*TASK DETAILS*: Transcribe the whole listing below without changing a word, but leave out every image.
○ ○ ○
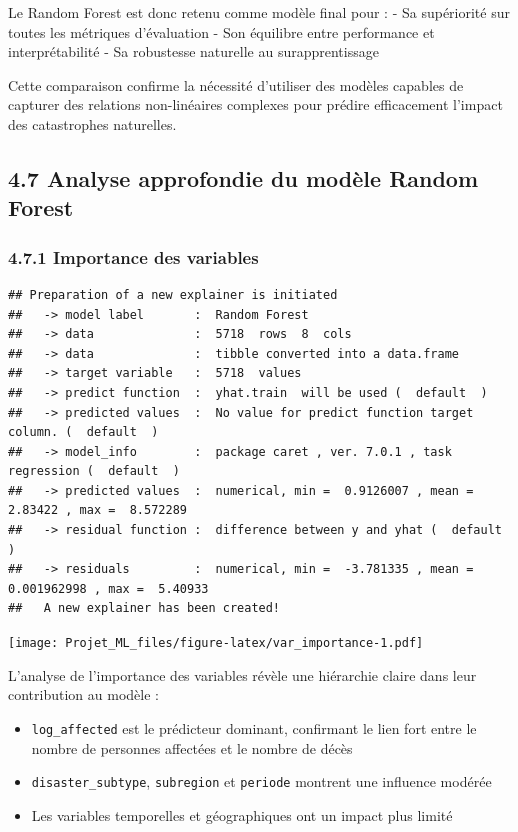 \documentclass[
]{article}
\begin{document}
Le Random Forest est donc retenu comme modèle final pour : - Sa
supériorité sur toutes les métriques d'évaluation - Son équilibre entre
performance et interprétabilité - Sa robustesse naturelle au
surapprentissage

Cette comparaison confirme la nécessité d'utiliser des modèles capables
de capturer des relations non-linéaires complexes pour prédire
efficacement l'impact des catastrophes naturelles.

\subsection{4.7 Analyse approfondie du modèle Random
Forest}\label{analyse-approfondie-du-moduxe8le-random-forest}

\subsubsection{4.7.1 Importance des
variables}\label{importance-des-variables}

\begin{verbatim}
## Preparation of a new explainer is initiated
##   -> model label       :  Random Forest 
##   -> data              :  5718  rows  8  cols 
##   -> data              :  tibble converted into a data.frame 
##   -> target variable   :  5718  values 
##   -> predict function  :  yhat.train  will be used (  default  )
##   -> predicted values  :  No value for predict function target column. (  default  )
##   -> model_info        :  package caret , ver. 7.0.1 , task regression (  default  ) 
##   -> predicted values  :  numerical, min =  0.9126007 , mean =  2.83422 , max =  8.572289  
##   -> residual function :  difference between y and yhat (  default  )
##   -> residuals         :  numerical, min =  -3.781335 , mean =  0.001962998 , max =  5.40933  
##   A new explainer has been created!
\end{verbatim}

\texttt{[image: Projet\_ML\_files/figure-latex/var\_importance-1.pdf]}

L'analyse de l'importance des variables révèle une hiérarchie claire
dans leur contribution au modèle :

\begin{itemize}
\item
  \texttt{log\_affected} est le prédicteur dominant, confirmant le lien
  fort entre le nombre de personnes affectées et le nombre de décès
\item
  \texttt{disaster\_subtype}, \texttt{subregion} et \texttt{periode}
  montrent une influence modérée
\item
  Les variables temporelles et géographiques ont un impact plus limité
\end{itemize}
\end{document}
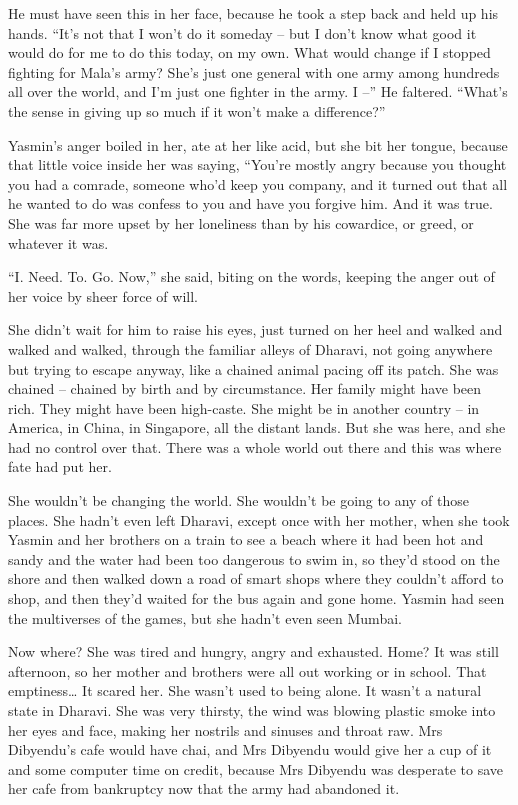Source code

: He must have seen this in her face, because he took a step back and
held up his hands. ``It's not that I won't do it someday -- but I
don't know what good it would do for me to do this today, on my
own. What would change if I stopped fighting for Mala's army? She's
just one general with one army among hundreds all over the world,
and I'm just one fighter in the army. I --'' He faltered. ``What's
the sense in giving up so much if it won't make a difference?''

Yasmin's anger boiled in her, ate at her like acid, but she bit her
tongue, because that little voice inside her was saying, ``You're
mostly angry because you thought you had a comrade, someone who'd
keep you company, and it turned out that all he wanted to do was
confess to you and have you forgive him. And it was true. She was
far more upset by her loneliness than by his cowardice, or greed,
or whatever it was.

``I. Need. To. Go. Now,'' she said, biting on the words, keeping the
anger out of her voice by sheer force of will.

She didn't wait for him to raise his eyes, just turned on her heel
and walked and walked and walked, through the familiar alleys of
Dharavi, not going anywhere but trying to escape anyway, like a
chained animal pacing off its patch. She was chained -- chained by
birth and by circumstance. Her family might have been rich. They
might have been high-caste. She might be in another country -- in
America, in China, in Singapore, all the distant lands. But she was
here, and she had no control over that. There was a whole world out
there and this was where fate had put her.

She wouldn't be changing the world. She wouldn't be going to any of
those places. She hadn't even left Dharavi, except once with her
mother, when she took Yasmin and her brothers on a train to see a
beach where it had been hot and sandy and the water had been too
dangerous to swim in, so they'd stood on the shore and then walked
down a road of smart shops where they couldn't afford to shop, and
then they'd waited for the bus again and gone home. Yasmin had seen
the multiverses of the games, but she hadn't even seen Mumbai.

Now where? She was tired and hungry, angry and exhausted. Home? It
was still afternoon, so her mother and brothers were all out
working or in school. That emptiness\ldots{} It scared her. She wasn't
used to being alone. It wasn't a natural state in Dharavi. She was
very thirsty, the wind was blowing plastic smoke into her eyes and
face, making her nostrils and sinuses and throat raw. Mrs
Dibyendu's cafe would have chai, and Mrs Dibyendu would give her a
cup of it and some computer time on credit, because Mrs Dibyendu
was desperate to save her cafe from bankruptcy now that the army
had abandoned it.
○ ○ ○
*REPLY*:
 \documentclass[
]{article}
\begin{document}
Le Random Forest est donc retenu comme modèle final pour : - Sa
supériorité sur toutes les métriques d'évaluation - Son équilibre entre
performance et interprétabilité - Sa robustesse naturelle au
surapprentissage

Cette comparaison confirme la nécessité d'utiliser des modèles capables
de capturer des relations non-linéaires complexes pour prédire
efficacement l'impact des catastrophes naturelles.

\subsection{4.7 Analyse approfondie du modèle Random
Forest}\label{analyse-approfondie-du-moduxe8le-random-forest}

\subsubsection{4.7.1 Importance des
variables}\label{importance-des-variables}

\begin{verbatim}
## Preparation of a new explainer is initiated
##   -> model label       :  Random Forest 
##   -> data              :  5718  rows  8  cols 
##   -> data              :  tibble converted into a data.frame 
##   -> target variable   :  5718  values 
##   -> predict function  :  yhat.train  will be used (  default  )
##   -> predicted values  :  No value for predict function target column. (  default  )
##   -> model_info        :  package caret , ver. 7.0.1 , task regression (  default  ) 
##   -> predicted values  :  numerical, min =  0.9126007 , mean =  2.83422 , max =  8.572289  
##   -> residual function :  difference between y and yhat (  default  )
##   -> residuals         :  numerical, min =  -3.781335 , mean =  0.001962998 , max =  5.40933  
##   A new explainer has been created!
\end{verbatim}

\texttt{[image: Projet\_ML\_files/figure-latex/var\_importance-1.pdf]}

L'analyse de l'importance des variables révèle une hiérarchie claire
dans leur contribution au modèle :

\begin{itemize}
\item
  \texttt{log\_affected} est le prédicteur dominant, confirmant le lien
  fort entre le nombre de personnes affectées et le nombre de décès
\item
  \texttt{disaster\_subtype}, \texttt{subregion} et \texttt{periode}
  montrent une influence modérée
\item
  Les variables temporelles et géographiques ont un impact plus limité
\end{itemize}
\end{document}
Source code

: He must have seen this in her face, because he took a step back and
held up his hands. ``It's not that I won't do it someday -- but I
don't know what good it would do for me to do this today, on my
own. What would change if I stopped fighting for Mala's army? She's
just one general with one army among hundreds all over the world,
and I'm just one fighter in the army. I --'' He faltered. ``What's
the sense in giving up so much if it won't make a difference?''

Yasmin's anger boiled in her, ate at her like acid, but she bit her
tongue, because that little voice inside her was saying, ``You're
mostly angry because you thought you had a comrade, someone who'd
keep you company, and it turned out that all he wanted to do was
confess to you and have you forgive him. And it was true. She was
far more upset by her loneliness than by his cowardice, or greed,
or whatever it was.

``I. Need. To. Go. Now,'' she said, biting on the words, keeping the
anger out of her voice by sheer force of will.

She didn't wait for him to raise his eyes, just turned on her heel
and walked and walked and walked, through the familiar alleys of
Dharavi, not going anywhere but trying to escape anyway, like a
chained animal pacing off its patch. She was chained -- chained by
birth and by circumstance. Her family might have been rich. They
might have been high-caste. She might be in another country -- in
America, in China, in Singapore, all the distant lands. But she was
here, and she had no control over that. There was a whole world out
there and this was where fate had put her.

She wouldn't be changing the world. She wouldn't be going to any of
those places. She hadn't even left Dharavi, except once with her
mother, when she took Yasmin and her brothers on a train to see a
beach where it had been hot and sandy and the water had been too
dangerous to swim in, so they'd stood on the shore and then walked
down a road of smart shops where they couldn't afford to shop, and
then they'd waited for the bus again and gone home. Yasmin had seen
the multiverses of the games, but she hadn't even seen Mumbai.

Now where? She was tired and hungry, angry and exhausted. Home? It
was still afternoon, so her mother and brothers were all out
working or in school. That emptiness\ldots{} It scared her. She wasn't
used to being alone. It wasn't a natural state in Dharavi. She was
very thirsty, the wind was blowing plastic smoke into her eyes and
face, making her nostrils and sinuses and throat raw. Mrs
Dibyendu's cafe would have chai, and Mrs Dibyendu would give her a
cup of it and some computer time on credit, because Mrs Dibyendu
was desperate to save her cafe from bankruptcy now that the army
had abandoned it.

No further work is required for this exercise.